External data Connectors

  1. Amazon AWS S3

    Amazon Simple Storage Service (Amazon S3) is a scalable, high-speed, web-based cloud storage service designed for online backup and archiving of data and applications on Amazon Web Services.

    The AWS S3 data connector can be used to access objects stored in Amazon S3 buckets. The objects in S3 can be public as well as private. QuickML does not need any authentication keys for fetching public objects. If the bucket has restricted access, then QuickML require accessKey and secretKey.

    Details required to import data:

    • Bucket name : The bucket in which data is stored.
    • Object name : Name of the file which needs to be imported.
    • Region : Data center region in which your bucket is stored.
    • Access Key : The Access key of AWS IAM user.
    • Secret Key : The secret key of AWS IAM user.
    • File Type : The format of the file to be imported.

    To import data from S3:

    You need to create an AWS IAM user as per this link. While creating a new IAM user, please make sure you provide the necessary permissions to access the S3 service. At the end of the IAM user creation process, you will get an “Access Key” and a “Secret Key”. You have to store the “Secret Key” in some secured place as it cannot be reproduced again.

    If you have an IAM user with permission to access S3 objects, you can get the access and secret keys for that user from the AWS console.

  2. Microsoft Azure Object Storage

    Microsoft Azure contains multiple storage solutions like SQL databases, NoSQL databases and file storage solutions. File storage solutions are mainly used to store and retrieve the unstructured data (text, csv, etc.) using streaming. This includes Blob Storage, Queue Storage, and Disk storage.

    Blob Storage:

    Blob storage is an object storage solution for the cloud that deals with data in blobs (tiny units) in three different ways, as per the requirement: Block blobs, Page blobs and Append blobs.
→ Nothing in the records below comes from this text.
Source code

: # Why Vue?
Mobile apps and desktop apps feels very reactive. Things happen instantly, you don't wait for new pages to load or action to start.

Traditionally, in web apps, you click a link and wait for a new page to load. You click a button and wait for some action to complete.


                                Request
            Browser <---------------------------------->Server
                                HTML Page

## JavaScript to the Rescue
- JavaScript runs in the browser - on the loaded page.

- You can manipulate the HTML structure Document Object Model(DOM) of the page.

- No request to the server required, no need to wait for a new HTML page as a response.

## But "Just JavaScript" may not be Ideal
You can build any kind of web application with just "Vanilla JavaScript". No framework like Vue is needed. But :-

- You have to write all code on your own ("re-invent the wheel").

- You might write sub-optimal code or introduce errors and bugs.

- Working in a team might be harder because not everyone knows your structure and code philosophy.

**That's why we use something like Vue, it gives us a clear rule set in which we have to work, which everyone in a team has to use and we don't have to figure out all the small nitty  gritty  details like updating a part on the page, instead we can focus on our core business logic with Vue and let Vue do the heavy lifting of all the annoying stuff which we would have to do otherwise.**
Amongst them, Block blobs are the most-commonly used method to store objects.

    Details required to import data:

    • Blob Name : File name in azure storage account container that needs to be imported.
    • Container Name : Container name in which file is stored.
    • Connection String : Authentication string to be passed to validate the account and user details with Microsoft Azure.
    • File Type : Type of the file that is being imported.

    To get Connection String from Azure Portal:

    1. Login into Azure Portal.
    2. Search for and select the storage account from which the data needs to be imported.
    3. Search the access keys for a value of the connection strings provided (key 1 or key 2).
  3. Google Cloud Storage

    Google Cloud Storage is a secure, high-performance object storage solution for archiving and storing files online. Using the connector provided, data stored in the any formats can be imported into QuickML.

    Details required to import data:

    • Blob Name : File name in Google storage that needs to be imported
    • Bucket Name : The bucket in which data is stored.
    • File Type : Type of the file that is being imported.
    • Authentication json file : Json file container authentication details to access the object

    Google Service account details will be required in order to request the data from the storage server. Steps to get the authentication details have been provided below.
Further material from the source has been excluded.